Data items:
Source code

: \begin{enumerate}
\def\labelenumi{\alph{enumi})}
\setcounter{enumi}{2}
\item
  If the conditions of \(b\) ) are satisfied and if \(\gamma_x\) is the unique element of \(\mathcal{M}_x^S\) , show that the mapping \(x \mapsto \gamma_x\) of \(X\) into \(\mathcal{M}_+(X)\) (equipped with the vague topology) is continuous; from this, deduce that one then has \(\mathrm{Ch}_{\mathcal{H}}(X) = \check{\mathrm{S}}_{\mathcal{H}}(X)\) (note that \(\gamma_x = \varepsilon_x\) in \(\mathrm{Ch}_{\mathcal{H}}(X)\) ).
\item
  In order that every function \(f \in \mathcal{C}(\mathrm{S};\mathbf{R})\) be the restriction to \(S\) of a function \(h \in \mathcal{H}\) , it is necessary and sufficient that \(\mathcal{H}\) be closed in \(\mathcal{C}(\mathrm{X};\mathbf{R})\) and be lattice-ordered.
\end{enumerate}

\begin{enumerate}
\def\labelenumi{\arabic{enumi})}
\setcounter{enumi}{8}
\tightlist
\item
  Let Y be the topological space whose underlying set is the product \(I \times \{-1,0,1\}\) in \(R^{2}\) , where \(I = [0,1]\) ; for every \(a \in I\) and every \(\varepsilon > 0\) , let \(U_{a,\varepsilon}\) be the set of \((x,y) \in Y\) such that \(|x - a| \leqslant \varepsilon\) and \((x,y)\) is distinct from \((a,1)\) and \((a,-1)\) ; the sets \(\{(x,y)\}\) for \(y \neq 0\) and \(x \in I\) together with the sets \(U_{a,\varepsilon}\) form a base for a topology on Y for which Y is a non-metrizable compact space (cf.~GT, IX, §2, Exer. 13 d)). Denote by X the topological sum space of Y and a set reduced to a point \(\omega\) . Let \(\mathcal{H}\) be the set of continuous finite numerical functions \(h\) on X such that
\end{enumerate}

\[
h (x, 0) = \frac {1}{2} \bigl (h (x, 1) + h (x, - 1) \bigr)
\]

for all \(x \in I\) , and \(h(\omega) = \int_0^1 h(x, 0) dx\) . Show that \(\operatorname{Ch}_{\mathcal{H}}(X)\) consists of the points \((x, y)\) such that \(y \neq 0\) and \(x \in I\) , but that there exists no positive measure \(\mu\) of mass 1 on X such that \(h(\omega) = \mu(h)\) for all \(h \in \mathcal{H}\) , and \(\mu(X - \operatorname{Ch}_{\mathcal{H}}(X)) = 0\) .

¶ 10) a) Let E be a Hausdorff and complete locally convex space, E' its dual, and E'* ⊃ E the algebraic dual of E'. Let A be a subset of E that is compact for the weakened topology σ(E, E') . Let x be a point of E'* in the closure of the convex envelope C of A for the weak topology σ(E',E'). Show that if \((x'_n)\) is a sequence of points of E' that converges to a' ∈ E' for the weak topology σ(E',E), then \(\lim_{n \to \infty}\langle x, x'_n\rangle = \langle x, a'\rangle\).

What is being asked:
Every record must be transcribed exactly, with no line skipped.

Reply:
Source code

: \begin{enumerate}
\def\labelenumi{\alph{enumi})}
\setcounter{enumi}{2}
\item
  If the conditions of \(b\) ) are satisfied and if \(\gamma_x\) is the unique element of \(\mathcal{M}_x^S\) , show that the mapping \(x \mapsto \gamma_x\) of \(X\) into \(\mathcal{M}_+(X)\) (equipped with the vague topology) is continuous; from this, deduce that one then has \(\mathrm{Ch}_{\mathcal{H}}(X) = \check{\mathrm{S}}_{\mathcal{H}}(X)\) (note that \(\gamma_x = \varepsilon_x\) in \(\mathrm{Ch}_{\mathcal{H}}(X)\) ).
\item
  In order that every function \(f \in \mathcal{C}(\mathrm{S};\mathbf{R})\) be the restriction to \(S\) of a function \(h \in \mathcal{H}\) , it is necessary and sufficient that \(\mathcal{H}\) be closed in \(\mathcal{C}(\mathrm{X};\mathbf{R})\) and be lattice-ordered.
\end{enumerate}

\begin{enumerate}
\def\labelenumi{\arabic{enumi})}
\setcounter{enumi}{8}
\tightlist
\item
  Let Y be the topological space whose underlying set is the product \(I \times \{-1,0,1\}\) in \(R^{2}\) , where \(I = [0,1]\) ; for every \(a \in I\) and every \(\varepsilon > 0\) , let \(U_{a,\varepsilon}\) be the set of \((x,y) \in Y\) such that \(|x - a| \leqslant \varepsilon\) and \((x,y)\) is distinct from \((a,1)\) and \((a,-1)\) ; the sets \(\{(x,y)\}\) for \(y \neq 0\) and \(x \in I\) together with the sets \(U_{a,\varepsilon}\) form a base for a topology on Y for which Y is a non-metrizable compact space (cf.~GT, IX, §2, Exer. 13 d)). Denote by X the topological sum space of Y and a set reduced to a point \(\omega\) . Let \(\mathcal{H}\) be the set of continuous finite numerical functions \(h\) on X such that
\end{enumerate}

\[
h (x, 0) = \frac {1}{2} \bigl (h (x, 1) + h (x, - 1) \bigr)
\]

for all \(x \in I\) , and \(h(\omega) = \int_0^1 h(x, 0) dx\) . Show that \(\operatorname{Ch}_{\mathcal{H}}(X)\) consists of the points \((x, y)\) such that \(y \neq 0\) and \(x \in I\) , but that there exists no positive measure \(\mu\) of mass 1 on X such that \(h(\omega) = \mu(h)\) for all \(h \in \mathcal{H}\) , and \(\mu(X - \operatorname{Ch}_{\mathcal{H}}(X)) = 0\) .

¶ 10) a) Let E be a Hausdorff and complete locally convex space, E' its dual, and E'* ⊃ E the algebraic dual of E'. Let A be a subset of E that is compact for the weakened topology σ(E, E') . Let x be a point of E'* in the closure of the convex envelope C of A for the weak topology σ(E',E'). Show that if \((x'_n)\) is a sequence of points of E' that converges to a' ∈ E' for the weak topology σ(E',E), then \(\lim_{n \to \infty}\langle x, x'_n\rangle = \langle x, a'\rangle\).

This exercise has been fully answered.